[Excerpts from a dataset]
------
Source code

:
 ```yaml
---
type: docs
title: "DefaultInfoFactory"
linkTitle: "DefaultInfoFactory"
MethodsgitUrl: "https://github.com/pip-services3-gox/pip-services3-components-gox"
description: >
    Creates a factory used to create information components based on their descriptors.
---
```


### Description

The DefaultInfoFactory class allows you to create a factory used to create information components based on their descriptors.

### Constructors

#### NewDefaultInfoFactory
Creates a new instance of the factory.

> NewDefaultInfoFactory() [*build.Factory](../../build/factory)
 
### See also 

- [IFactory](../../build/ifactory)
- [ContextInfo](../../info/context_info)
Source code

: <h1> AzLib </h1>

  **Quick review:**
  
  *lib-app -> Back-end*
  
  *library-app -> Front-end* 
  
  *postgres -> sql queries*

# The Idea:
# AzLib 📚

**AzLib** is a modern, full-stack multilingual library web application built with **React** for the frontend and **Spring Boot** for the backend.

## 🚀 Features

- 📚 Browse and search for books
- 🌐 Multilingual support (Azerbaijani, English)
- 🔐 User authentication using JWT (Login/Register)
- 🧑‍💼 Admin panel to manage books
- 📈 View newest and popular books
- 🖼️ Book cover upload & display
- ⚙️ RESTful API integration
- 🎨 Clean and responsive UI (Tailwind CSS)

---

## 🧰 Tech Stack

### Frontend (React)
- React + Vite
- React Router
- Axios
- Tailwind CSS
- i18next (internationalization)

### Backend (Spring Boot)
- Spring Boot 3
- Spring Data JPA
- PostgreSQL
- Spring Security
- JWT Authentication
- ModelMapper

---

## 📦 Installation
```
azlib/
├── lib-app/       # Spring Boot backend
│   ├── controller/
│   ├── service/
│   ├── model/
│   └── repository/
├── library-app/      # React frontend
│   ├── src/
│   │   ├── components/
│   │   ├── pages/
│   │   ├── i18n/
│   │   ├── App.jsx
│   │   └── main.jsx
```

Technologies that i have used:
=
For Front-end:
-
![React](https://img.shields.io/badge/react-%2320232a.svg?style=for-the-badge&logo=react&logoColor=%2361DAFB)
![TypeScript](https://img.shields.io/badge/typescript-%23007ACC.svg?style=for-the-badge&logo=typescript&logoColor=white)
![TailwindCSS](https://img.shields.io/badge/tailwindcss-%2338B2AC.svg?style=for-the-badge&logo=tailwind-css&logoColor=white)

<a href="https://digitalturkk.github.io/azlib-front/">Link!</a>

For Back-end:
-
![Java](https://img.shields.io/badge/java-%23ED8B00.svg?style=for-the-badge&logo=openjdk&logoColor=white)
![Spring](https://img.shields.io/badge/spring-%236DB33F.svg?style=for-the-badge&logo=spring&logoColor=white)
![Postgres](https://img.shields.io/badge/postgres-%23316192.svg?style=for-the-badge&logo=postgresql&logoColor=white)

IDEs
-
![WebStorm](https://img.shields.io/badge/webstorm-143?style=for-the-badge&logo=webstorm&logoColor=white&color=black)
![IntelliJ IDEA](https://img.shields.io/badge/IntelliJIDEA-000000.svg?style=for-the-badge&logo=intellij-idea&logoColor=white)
------
All of the records above are to be set down again exactly.

Source code

:
 ```yaml
---
type: docs
title: "DefaultInfoFactory"
linkTitle: "DefaultInfoFactory"
MethodsgitUrl: "https://github.com/pip-services3-gox/pip-services3-components-gox"
description: >
    Creates a factory used to create information components based on their descriptors.
---
```


### Description

The DefaultInfoFactory class allows you to create a factory used to create information components based on their descriptors.

### Constructors

#### NewDefaultInfoFactory
Creates a new instance of the factory.

> NewDefaultInfoFactory() [*build.Factory](../../build/factory)
 
### See also 

- [IFactory](../../build/ifactory)
- [ContextInfo](../../info/context_info)
Source code

: <h1> AzLib </h1>

  **Quick review:**
  
  *lib-app -> Back-end*
  
  *library-app -> Front-end* 
  
  *postgres -> sql queries*

# The Idea:
# AzLib 📚

**AzLib** is a modern, full-stack multilingual library web application built with **React** for the frontend and **Spring Boot** for the backend.

## 🚀 Features

- 📚 Browse and search for books
- 🌐 Multilingual support (Azerbaijani, English)
- 🔐 User authentication using JWT (Login/Register)
- 🧑‍💼 Admin panel to manage books
- 📈 View newest and popular books
- 🖼️ Book cover upload & display
- ⚙️ RESTful API integration
- 🎨 Clean and responsive UI (Tailwind CSS)

---

## 🧰 Tech Stack

### Frontend (React)
- React + Vite
- React Router
- Axios
- Tailwind CSS
- i18next (internationalization)

### Backend (Spring Boot)
- Spring Boot 3
- Spring Data JPA
- PostgreSQL
- Spring Security
- JWT Authentication
- ModelMapper

---

## 📦 Installation
```
azlib/
├── lib-app/       # Spring Boot backend
│   ├── controller/
│   ├── service/
│   ├── model/
│   └── repository/
├── library-app/      # React frontend
│   ├── src/
│   │   ├── components/
│   │   ├── pages/
│   │   ├── i18n/
│   │   ├── App.jsx
│   │   └── main.jsx
```

Technologies that i have used:
=
For Front-end:
-
![React](https://img.shields.io/badge/react-%2320232a.svg?style=for-the-badge&logo=react&logoColor=%2361DAFB)
![TypeScript](https://img.shields.io/badge/typescript-%23007ACC.svg?style=for-the-badge&logo=typescript&logoColor=white)
![TailwindCSS](https://img.shields.io/badge/tailwindcss-%2338B2AC.svg?style=for-the-badge&logo=tailwind-css&logoColor=white)

<a href="https://digitalturkk.github.io/azlib-front/">Link!</a>

For Back-end:
-
![Java](https://img.shields.io/badge/java-%23ED8B00.svg?style=for-the-badge&logo=openjdk&logoColor=white)
![Spring](https://img.shields.io/badge/spring-%236DB33F.svg?style=for-the-badge&logo=spring&logoColor=white)
![Postgres](https://img.shields.io/badge/postgres-%23316192.svg?style=for-the-badge&logo=postgresql&logoColor=white)

IDEs
-
![WebStorm](https://img.shields.io/badge/webstorm-143?style=for-the-badge&logo=webstorm&logoColor=white&color=black)
![IntelliJ IDEA](https://img.shields.io/badge/IntelliJIDEA-000000.svg?style=for-the-badge&logo=intellij-idea&logoColor=white)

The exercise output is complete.